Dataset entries
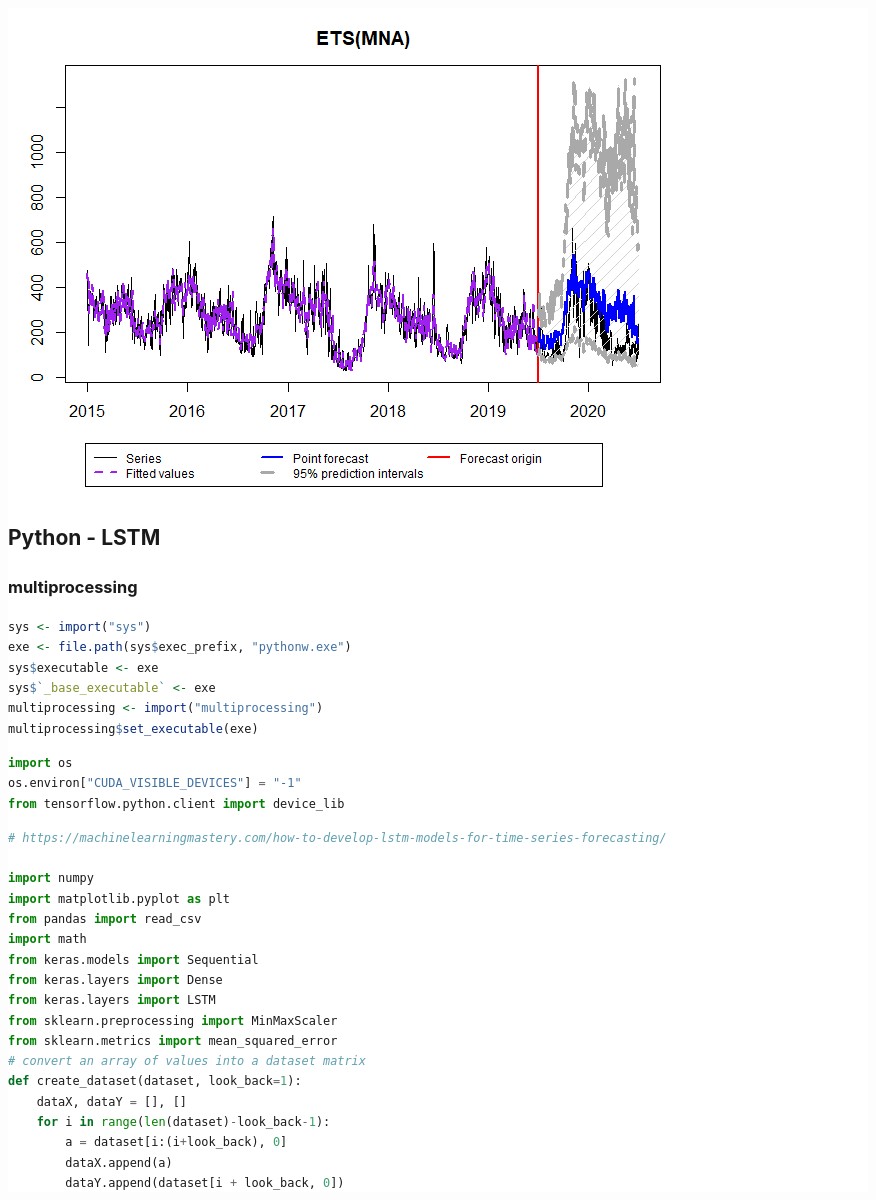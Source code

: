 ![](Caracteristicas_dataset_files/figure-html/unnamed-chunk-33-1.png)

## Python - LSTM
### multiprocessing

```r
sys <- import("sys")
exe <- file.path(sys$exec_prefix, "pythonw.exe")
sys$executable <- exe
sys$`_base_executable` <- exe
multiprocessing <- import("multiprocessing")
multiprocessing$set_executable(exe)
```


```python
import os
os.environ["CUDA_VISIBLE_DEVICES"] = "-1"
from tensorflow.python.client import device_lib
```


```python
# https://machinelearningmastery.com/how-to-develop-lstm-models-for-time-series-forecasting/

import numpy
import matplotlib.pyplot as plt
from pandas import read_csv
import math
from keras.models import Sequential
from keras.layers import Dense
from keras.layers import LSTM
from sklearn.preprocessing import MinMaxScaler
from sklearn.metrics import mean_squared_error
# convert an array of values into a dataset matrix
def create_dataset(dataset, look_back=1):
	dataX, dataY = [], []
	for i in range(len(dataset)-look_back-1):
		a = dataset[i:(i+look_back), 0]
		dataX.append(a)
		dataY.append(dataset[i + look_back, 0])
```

--

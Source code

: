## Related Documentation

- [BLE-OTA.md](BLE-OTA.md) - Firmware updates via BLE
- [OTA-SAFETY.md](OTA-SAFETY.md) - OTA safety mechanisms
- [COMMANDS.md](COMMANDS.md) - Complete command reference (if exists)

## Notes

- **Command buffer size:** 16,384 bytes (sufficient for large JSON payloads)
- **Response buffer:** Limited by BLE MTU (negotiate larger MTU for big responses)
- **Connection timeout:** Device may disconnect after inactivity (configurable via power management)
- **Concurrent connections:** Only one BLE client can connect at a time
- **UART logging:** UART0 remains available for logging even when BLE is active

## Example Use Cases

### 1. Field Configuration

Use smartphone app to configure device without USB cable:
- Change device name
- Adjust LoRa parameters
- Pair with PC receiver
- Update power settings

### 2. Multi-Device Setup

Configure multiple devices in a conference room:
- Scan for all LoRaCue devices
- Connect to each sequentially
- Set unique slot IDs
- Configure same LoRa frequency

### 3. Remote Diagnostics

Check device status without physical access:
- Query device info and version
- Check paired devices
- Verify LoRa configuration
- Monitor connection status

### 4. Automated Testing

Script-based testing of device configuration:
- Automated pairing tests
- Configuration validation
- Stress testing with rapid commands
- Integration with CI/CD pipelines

==

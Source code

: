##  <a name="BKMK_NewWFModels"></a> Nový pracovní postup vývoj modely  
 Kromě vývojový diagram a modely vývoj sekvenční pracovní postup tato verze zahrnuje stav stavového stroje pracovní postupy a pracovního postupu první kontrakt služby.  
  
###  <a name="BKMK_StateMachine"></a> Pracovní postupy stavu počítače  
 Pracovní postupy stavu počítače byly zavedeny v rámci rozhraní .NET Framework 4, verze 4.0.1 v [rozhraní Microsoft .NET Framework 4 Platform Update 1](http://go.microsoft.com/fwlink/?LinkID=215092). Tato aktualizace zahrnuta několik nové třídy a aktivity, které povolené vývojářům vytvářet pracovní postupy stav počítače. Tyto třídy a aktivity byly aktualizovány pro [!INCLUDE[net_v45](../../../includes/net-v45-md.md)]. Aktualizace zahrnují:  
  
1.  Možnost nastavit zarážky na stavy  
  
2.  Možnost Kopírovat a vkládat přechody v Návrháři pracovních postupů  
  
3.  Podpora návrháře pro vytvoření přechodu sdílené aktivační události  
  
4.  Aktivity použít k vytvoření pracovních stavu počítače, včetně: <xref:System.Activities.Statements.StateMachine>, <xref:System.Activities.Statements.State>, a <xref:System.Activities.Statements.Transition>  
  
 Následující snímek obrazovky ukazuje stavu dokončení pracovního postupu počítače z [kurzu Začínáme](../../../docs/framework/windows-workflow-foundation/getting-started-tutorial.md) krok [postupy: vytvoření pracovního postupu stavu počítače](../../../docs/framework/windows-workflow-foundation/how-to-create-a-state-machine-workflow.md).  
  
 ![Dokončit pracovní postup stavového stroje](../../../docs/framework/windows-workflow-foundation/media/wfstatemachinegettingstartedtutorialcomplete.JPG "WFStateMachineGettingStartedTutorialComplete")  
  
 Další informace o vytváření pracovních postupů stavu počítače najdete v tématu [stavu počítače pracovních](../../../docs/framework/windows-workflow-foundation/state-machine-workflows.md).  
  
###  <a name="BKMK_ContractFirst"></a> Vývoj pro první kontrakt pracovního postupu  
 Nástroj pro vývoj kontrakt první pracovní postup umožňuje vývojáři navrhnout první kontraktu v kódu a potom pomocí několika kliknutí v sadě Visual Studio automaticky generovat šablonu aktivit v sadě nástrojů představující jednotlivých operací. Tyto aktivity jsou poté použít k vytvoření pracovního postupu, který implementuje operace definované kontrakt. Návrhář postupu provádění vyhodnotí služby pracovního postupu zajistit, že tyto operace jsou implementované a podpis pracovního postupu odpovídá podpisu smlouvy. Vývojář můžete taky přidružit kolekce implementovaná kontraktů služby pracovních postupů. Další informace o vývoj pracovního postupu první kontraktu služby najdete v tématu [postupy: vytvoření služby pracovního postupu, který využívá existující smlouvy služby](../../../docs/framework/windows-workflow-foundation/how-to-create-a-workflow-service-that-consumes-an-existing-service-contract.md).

Task prompt:
Nothing but the lines above from the one containing "- Set unique slot IDs" through the one containing "- Integration with CI/CD pipelines" should appear in the answer, each repeated exactly.

Answer below:
- Set unique slot IDs
- Configure same LoRa frequency

### 3. Remote Diagnostics

Check device status without physical access:
- Query device info and version
- Check paired devices
- Verify LoRa configuration
- Monitor connection status

### 4. Automated Testing

Script-based testing of device configuration:
- Automated pairing tests
- Configuration validation
- Stress testing with rapid commands
- Integration with CI/CD pipelines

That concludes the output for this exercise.